Correct Implementation 2

Or we can correctly write the program this way

struct S {
  int arr [10];
  int data;
};

void passing_test_2(int i) {
  struct S s = { { 9, 8, 7, 6, 5, 4, 3, 2, 1, 0 }, 10 };
  (&s)->arr[i] = 1;
}

And it will generate this AST

|-ArraySubscriptExpr 0x209dea7c158 <col:3, col:14> 'int' lvalue
| |-ImplicitCastExpr 0x209dea7c118 <col:3, col:9> 'int *' <ArrayToPointerDecay>
| | `-MemberExpr 0x209dea7c080 <col:3, col:9> 'int [10]' lvalue ->arr 0x209dea0f748
| |   `-ParenExpr 0x209dea7c060 <col:3, col:6> 'struct S *'
| |     `-UnaryOperator 0x209dea7c038 <col:4, col:5> 'struct S *' prefix '&'
| |       `-DeclRefExpr 0x209dea7bfb8 <col:5> 'struct S':'struct S' lvalue Var 0x209dea7bbc0 's' 'struct S':'struct S'

Both of these ASTs identify MemberExpr to be an lvalue.

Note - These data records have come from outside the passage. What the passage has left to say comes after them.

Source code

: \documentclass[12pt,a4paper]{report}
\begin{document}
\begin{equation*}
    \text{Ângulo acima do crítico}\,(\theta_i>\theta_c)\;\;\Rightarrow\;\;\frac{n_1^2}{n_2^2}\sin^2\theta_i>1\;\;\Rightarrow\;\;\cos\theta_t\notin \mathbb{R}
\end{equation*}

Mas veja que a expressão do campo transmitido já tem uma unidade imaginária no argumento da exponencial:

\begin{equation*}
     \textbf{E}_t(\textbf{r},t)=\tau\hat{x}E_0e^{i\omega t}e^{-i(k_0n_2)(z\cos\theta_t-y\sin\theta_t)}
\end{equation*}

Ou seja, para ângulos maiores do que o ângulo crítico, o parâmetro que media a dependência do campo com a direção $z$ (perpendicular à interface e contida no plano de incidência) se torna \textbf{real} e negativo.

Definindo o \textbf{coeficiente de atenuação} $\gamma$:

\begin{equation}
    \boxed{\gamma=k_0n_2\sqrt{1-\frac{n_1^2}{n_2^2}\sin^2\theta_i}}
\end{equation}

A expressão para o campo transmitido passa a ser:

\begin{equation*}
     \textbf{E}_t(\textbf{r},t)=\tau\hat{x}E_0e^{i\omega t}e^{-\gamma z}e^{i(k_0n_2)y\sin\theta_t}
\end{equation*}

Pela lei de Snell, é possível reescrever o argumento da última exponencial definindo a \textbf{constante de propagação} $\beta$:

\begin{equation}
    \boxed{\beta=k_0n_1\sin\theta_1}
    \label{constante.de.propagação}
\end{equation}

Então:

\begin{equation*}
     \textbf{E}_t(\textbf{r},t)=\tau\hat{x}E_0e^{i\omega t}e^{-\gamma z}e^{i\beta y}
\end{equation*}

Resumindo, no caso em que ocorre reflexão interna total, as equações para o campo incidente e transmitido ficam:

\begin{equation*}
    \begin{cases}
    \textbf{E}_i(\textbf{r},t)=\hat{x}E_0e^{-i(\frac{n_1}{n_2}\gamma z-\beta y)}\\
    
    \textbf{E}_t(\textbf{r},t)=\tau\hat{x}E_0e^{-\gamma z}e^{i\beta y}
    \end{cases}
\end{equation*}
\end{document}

Experimental Incorrect Code

As an experiment, I compiled this code:

struct S {
  int arr [10];
  int data;
};

void passing_test_2(int i) {
  struct S s = { { 9, 8, 7, 6, 5, 4, 3, 2, 1, 0 }, 10 };
  (&s).arr[i] = 1;
}

And the resulting AST looks like this

|-ArraySubscriptExpr 0x1fbf2933ec8 <col:3, col:13> 'int' lvalue
| |-ImplicitCastExpr 0x1fbf2933e88 <col:3, col:8> 'int *' <ArrayToPointerDecay>
| | `-MemberExpr 0x1fbf2933df0 <col:3, col:8> 'int [10]' lvalue ->arr 0x1fbf0fe7a28
| |   `-ParenExpr 0x1fbf2933a30 <col:3, col:6> 'struct S *'
| |     `-UnaryOperator 0x1fbf2933a08 <col:4, col:5> 'struct S *' prefix '&'
| |       `-DeclRefExpr 0x1fbf2933988 <col:5> 'struct S':'struct S' lvalue Var 0x1fbf2933590 's' 'struct S':'struct S'

Note that even though the compiler exited with an error, the constructed AST has MemberExpr to be an lvalue. It's also worth noting that that clang tried to fix the error in MemberExpr (->arr).

Investigation

I went through clang/lib/Sema/SemaExprMember.cpp. It looks like clang decides to keep going even when it finds a syntax error. The developer note comments that because the member reference will be empty, they will be able to identify the error later and deal with it (line 1335):

Returning valid-but-null is how we indicate to the caller that the lookup result was filled in. If typo correction was attempted and failed, the lookup result will have been cleared--that combined with the valid-but-null ExprResult will trigger the appropriate diagnostics.